Wichita Falls, Texas

July 6, 2008

KINGDOM INEFFICIENCY

Isaac Butterworth

Matthew 13:1-9 (NIV)

1 That same day Jesus went out of the house and sat by the lake. 2 Such large crowds gathered around him that he got into a boat and sat in it, while all the people stood on the shore. 3 Then he told them many things in parables, saying: "A farmer went out to sow his seed. 4 As he was scattering the seed, some fell along the path, and the birds came and ate it up. 5 Some fell on rocky places, where it did not have much soil.
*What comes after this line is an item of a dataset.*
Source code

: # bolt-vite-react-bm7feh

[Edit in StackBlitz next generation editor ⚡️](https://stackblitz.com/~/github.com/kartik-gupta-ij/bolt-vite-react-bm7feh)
It sprang up quickly, because the soil was shallow. 6 But when the sun came up, the plants were scorched, and they withered because they had no root. 7 Other seed fell among thorns, which grew up and choked the plants. 8 Still other seed fell on good soil, where it produced a crop—a hundred, sixty or thirty times what was sown. 9 He who has ears, let him hear."

There are many ways that I am not naturally inclined to be a disciple of Jesus. There are aspects of my personality that make discipleship something of a reach for me. This parable of the sower depicts one of them. I like to think of myself as efficient, certainly not wasteful. I don’t leave the water running when I brush my teeth. I turn out the light when I exit a room. I save things that I think I might use again. I even follow the directions that come in a box, no matter how tedious the process might be. I’m careful -- hopefully, as I said, efficient.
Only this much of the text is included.